WHAT TO WORK ON: Search the material below for the word "when" and copy every line in which it occurs.

RECORD EXTRACTS:
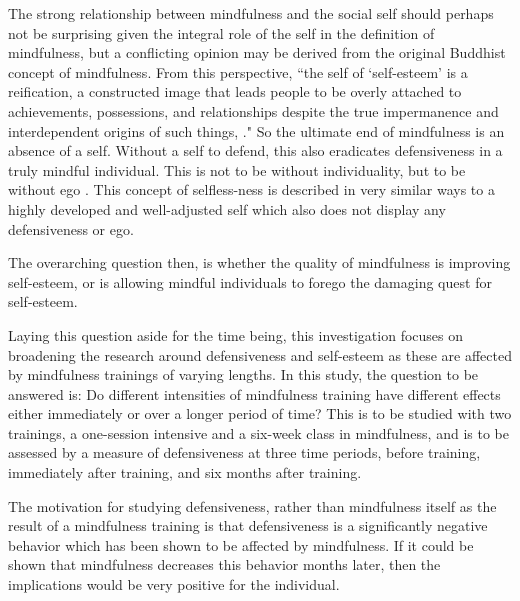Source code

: \documentclass[jou]{apa}
\begin{document}
The strong relationship between mindfulness and the social self should perhaps not be surprising given the integral role of the self in the definition of mindfulness, but a conflicting opinion may be derived from the original Buddhist concept of mindfulness.  From this perspective, ``the self of `self-esteem' is a reification, a constructed image that leads people to be overly attached to achievements, possessions, and relationships despite the true impermanence and interdependent origins of such things, \cite{ryan2003}."  So the ultimate end of mindfulness is an absence of a self.  Without a self to defend, this also eradicates defensiveness in a truly mindful individual.  This is not to be without individuality, but to be without ego \cite{ryan2003}.  This concept of selfless-ness is described in very similar ways to a highly developed and well-adjusted self which also does not display any defensiveness or ego.  

The overarching question then, is whether the quality of mindfulness is improving self-esteem, or is allowing mindful individuals to forego the damaging quest for self-esteem.  


Laying this question aside for the time being, this investigation focuses on broadening the research around defensiveness and self-esteem as these are affected by mindfulness trainings of varying lengths.  In this study, the question to be answered is: Do different intensities of mindfulness training have different effects either immediately or over a longer period of time?  This is to be studied with two trainings, a one-session intensive and a six-week class in mindfulness, and is to be assessed by a measure of defensiveness at three time periods, before training, immediately after training, and six months after training. 

The motivation for studying defensiveness, rather than mindfulness itself as the result of a mindfulness training is that defensiveness is a significantly negative behavior which has been shown to be affected by mindfulness.  If it could be shown that mindfulness decreases this behavior months later, then the implications would be very positive for the individual.  
\end{document}
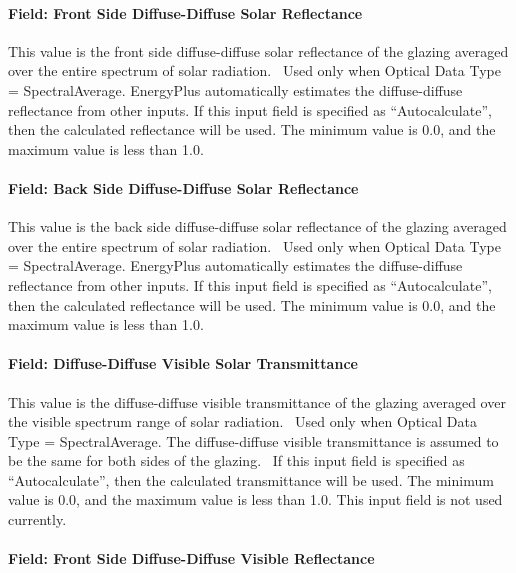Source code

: \paragraph{Field: Front Side Diffuse-Diffuse Solar Reflectance}\label{field-front-side-diffuse-diffuse-solar-reflectance}

This value is the front side diffuse-diffuse solar reflectance of the glazing averaged over the entire spectrum of solar radiation.~ Used only when Optical Data Type = SpectralAverage. EnergyPlus automatically estimates the diffuse-diffuse reflectance from other inputs. If this input field is specified as ``Autocalculate'', then the calculated reflectance will be used. The minimum value is 0.0, and the maximum value is less than 1.0.

\paragraph{Field: Back Side Diffuse-Diffuse Solar Reflectance}\label{field-back-side-diffuse-diffuse-solar-reflectance}

This value is the back side diffuse-diffuse solar reflectance of the glazing averaged over the entire spectrum of solar radiation.~ Used only when Optical Data Type = SpectralAverage. EnergyPlus automatically estimates the diffuse-diffuse reflectance from other inputs. If this input field is specified as ``Autocalculate'', then the calculated reflectance will be used. The minimum value is 0.0, and the maximum value is less than 1.0.

\paragraph{Field: Diffuse-Diffuse Visible Solar Transmittance}\label{field-diffuse-diffuse-visible-solar-transmittance}

This value is the diffuse-diffuse visible transmittance of the glazing averaged over the visible spectrum range of solar radiation.~ Used only when Optical Data Type = SpectralAverage. The diffuse-diffuse visible transmittance is assumed to be the same for both sides of the glazing.~ If this input field is specified as ``Autocalculate'', then the calculated transmittance will be used. The minimum value is 0.0, and the maximum value is less than 1.0. This input field is not used currently.

\paragraph{Field: Front Side Diffuse-Diffuse Visible Reflectance}\label{field-front-side-diffuse-diffuse-visible-reflectance}

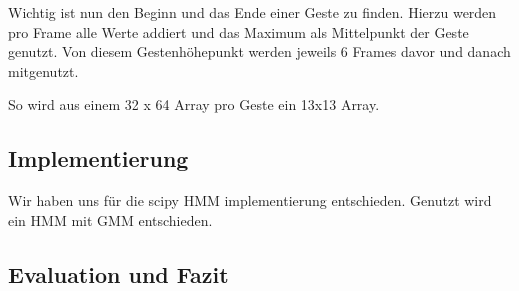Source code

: Wichtig ist nun den Beginn und das Ende einer Geste zu finden. Hierzu werden pro Frame alle Werte addiert 
und das Maximum als Mittelpunkt der Geste genutzt. Von diesem Gestenhöhepunkt werden jeweils 6 Frames davor und danach mitgenutzt.

So wird aus einem 32 x 64 Array pro Geste ein 13x13 Array.


\subsection{Implementierung}
Wir haben uns für die scipy HMM implementierung entschieden. 
Genutzt wird ein \acl{HMM} mit \acl{GMM} entschieden.


\subsection{Evaluation und Fazit}
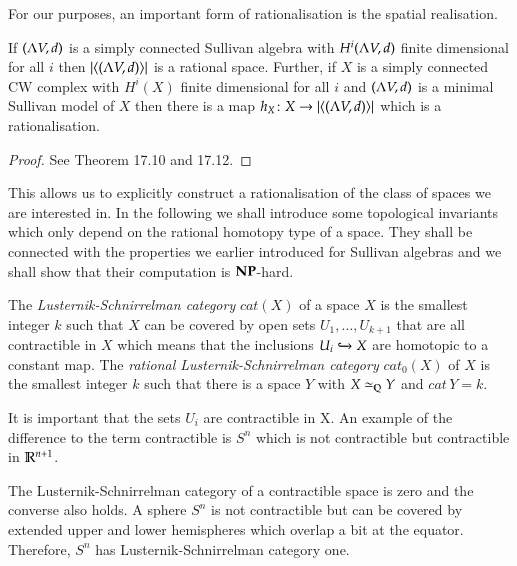 For our purposes, an important form of rationalisation is the spatial realisation.

\begin{Theorem}
 If $(\Lambda V,d)$ is a simply connected Sullivan algebra with $H^i (\Lambda V,d)$ finite dimensional for all $i$ then
 $| \langle (\Lambda V,d) \rangle |$ is a rational space. Further, if $X$ is a simply connected CW complex with 
 $H^i(X)$ finite dimensional for all $i$ and $(\Lambda V,d)$ is a minimal Sullivan model of $X$ then there is 
 a map $h_X \colon X \to | \langle (\Lambda V,d) \rangle |$ which is a rationalisation.
\end{Theorem}

\begin{proof}
 See \cite{Felix2001} Theorem 17.10 and 17.12.
\end{proof}


This allows us to explicitly construct a rationalisation of the class of spaces we are interested in.
In the following we shall introduce some topological invariants which only depend on the rational homotopy type of a
space. They shall be connected with the properties we earlier introduced for Sullivan algebras and we shall
show that their computation is $\mathbf{NP}$-hard.
\begin{Definition}
 The \emph{Lusternik-Schnirrelman category} $cat(X)$ of a space $X$ is the smallest integer $k$ such that 
 $X$ can be covered by open sets $U_1, \ldots, U_{k+1}$ that are all contractible in $X$ which
 means that the inclusions $U_i \xhookrightarrow{} X$ are homotopic to a constant map.
 The \emph{rational Lusternik-Schnirrelman category} $cat_0(X)$ of $X$ is the smallest integer $k$ such that there is a space $Y$
 with $ X \simeq_{\mathbb{Q}} Y$ and $cat \, Y = k$.
\end{Definition}

\begin{Remark}
 It is important that the sets $U_i$ are contractible in X. 
 An example of the difference to the term contractible is $S^n$ which is not contractible but contractible in $\mathbb{R}^{n+1}$. 
\end{Remark}

\begin{Example}
 The Lusternik-Schnirrelman category of a contractible space is zero and the converse also holds.
 A sphere $S^n$ is not contractible but can be covered by extended upper and lower hemispheres which
 overlap a  bit at the equator. Therefore, $S^n$ has Lusternik-Schnirrelman category one.
\end{Example}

SOLUTION TO THIS EXERCISE:
This value is the front side diffuse-diffuse solar reflectance of the glazing averaged over the entire spectrum of solar radiation.~ Used only when Optical Data Type = SpectralAverage. EnergyPlus automatically estimates the diffuse-diffuse reflectance from other inputs. If this input field is specified as ``Autocalculate'', then the calculated reflectance will be used. The minimum value is 0.0, and the maximum value is less than 1.0.
This value is the back side diffuse-diffuse solar reflectance of the glazing averaged over the entire spectrum of solar radiation.~ Used only when Optical Data Type = SpectralAverage. EnergyPlus automatically estimates the diffuse-diffuse reflectance from other inputs. If this input field is specified as ``Autocalculate'', then the calculated reflectance will be used. The minimum value is 0.0, and the maximum value is less than 1.0.
This value is the diffuse-diffuse visible transmittance of the glazing averaged over the visible spectrum range of solar radiation.~ Used only when Optical Data Type = SpectralAverage. The diffuse-diffuse visible transmittance is assumed to be the same for both sides of the glazing.~ If this input field is specified as ``Autocalculate'', then the calculated transmittance will be used. The minimum value is 0.0, and the maximum value is less than 1.0. This input field is not used currently.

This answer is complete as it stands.